[ASSIGNMENT]: Lines before the one with "2. **تنظیم پورت" are left out; return that line and all that follow it, exactly, through the end of the data.

[GIVEN INFORMATION]:
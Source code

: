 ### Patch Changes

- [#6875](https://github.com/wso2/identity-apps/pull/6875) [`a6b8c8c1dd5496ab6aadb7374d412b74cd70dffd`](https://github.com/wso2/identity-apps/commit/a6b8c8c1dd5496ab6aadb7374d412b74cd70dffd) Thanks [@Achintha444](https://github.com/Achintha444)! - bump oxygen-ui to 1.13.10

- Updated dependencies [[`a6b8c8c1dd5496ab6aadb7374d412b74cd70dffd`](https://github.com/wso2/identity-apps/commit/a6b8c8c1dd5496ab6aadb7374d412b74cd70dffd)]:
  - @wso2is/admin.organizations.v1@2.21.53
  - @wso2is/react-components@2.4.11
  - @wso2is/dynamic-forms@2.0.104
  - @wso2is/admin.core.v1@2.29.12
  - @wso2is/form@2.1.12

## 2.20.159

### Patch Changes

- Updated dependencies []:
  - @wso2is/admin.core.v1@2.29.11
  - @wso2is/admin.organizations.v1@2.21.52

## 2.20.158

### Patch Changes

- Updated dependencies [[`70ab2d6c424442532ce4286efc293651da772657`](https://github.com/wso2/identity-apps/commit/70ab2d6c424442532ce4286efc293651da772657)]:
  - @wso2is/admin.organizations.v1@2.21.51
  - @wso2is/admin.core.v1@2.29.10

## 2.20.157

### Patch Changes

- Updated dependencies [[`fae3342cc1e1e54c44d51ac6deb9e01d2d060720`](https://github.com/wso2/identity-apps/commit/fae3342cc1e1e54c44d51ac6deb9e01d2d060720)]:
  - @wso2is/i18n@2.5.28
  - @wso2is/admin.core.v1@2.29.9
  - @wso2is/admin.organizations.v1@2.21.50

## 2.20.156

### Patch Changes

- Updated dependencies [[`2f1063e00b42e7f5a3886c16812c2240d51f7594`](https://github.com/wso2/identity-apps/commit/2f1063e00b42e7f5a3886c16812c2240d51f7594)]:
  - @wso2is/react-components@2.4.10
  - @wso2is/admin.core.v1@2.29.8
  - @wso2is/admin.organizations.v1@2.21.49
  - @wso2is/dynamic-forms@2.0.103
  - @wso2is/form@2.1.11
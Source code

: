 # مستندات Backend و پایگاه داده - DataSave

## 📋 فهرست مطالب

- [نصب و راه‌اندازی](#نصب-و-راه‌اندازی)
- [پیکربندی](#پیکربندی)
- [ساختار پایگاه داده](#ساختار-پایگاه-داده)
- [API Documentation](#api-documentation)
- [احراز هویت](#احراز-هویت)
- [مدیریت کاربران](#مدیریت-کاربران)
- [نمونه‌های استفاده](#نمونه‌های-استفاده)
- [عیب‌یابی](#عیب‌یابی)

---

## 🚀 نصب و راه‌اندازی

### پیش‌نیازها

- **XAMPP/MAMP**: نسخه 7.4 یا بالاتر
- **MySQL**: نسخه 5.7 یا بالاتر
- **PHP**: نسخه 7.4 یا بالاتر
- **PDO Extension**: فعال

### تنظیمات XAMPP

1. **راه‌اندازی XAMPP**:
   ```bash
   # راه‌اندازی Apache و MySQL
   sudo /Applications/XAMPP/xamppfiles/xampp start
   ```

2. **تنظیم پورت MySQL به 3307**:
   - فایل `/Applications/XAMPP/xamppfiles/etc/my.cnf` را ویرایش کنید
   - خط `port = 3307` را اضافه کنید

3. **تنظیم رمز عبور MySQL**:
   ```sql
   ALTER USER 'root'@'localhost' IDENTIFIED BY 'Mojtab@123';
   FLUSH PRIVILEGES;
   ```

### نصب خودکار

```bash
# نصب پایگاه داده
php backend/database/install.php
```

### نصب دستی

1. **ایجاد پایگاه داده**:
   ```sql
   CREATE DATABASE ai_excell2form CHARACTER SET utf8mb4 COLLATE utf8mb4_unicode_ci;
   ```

[WRITTEN SOLUTION]:
2. **تنظیم پورت MySQL به 3307**:
   - فایل `/Applications/XAMPP/xamppfiles/etc/my.cnf` را ویرایش کنید
   - خط `port = 3307` را اضافه کنید

3. **تنظیم رمز عبور MySQL**:
   ```sql
   ALTER USER 'root'@'localhost' IDENTIFIED BY 'Mojtab@123';
   FLUSH PRIVILEGES;
   ```

### نصب خودکار

```bash
# نصب پایگاه داده
php backend/database/install.php
```

### نصب دستی

1. **ایجاد پایگاه داده**:
   ```sql
   CREATE DATABASE ai_excell2form CHARACTER SET utf8mb4 COLLATE utf8mb4_unicode_ci;
   ```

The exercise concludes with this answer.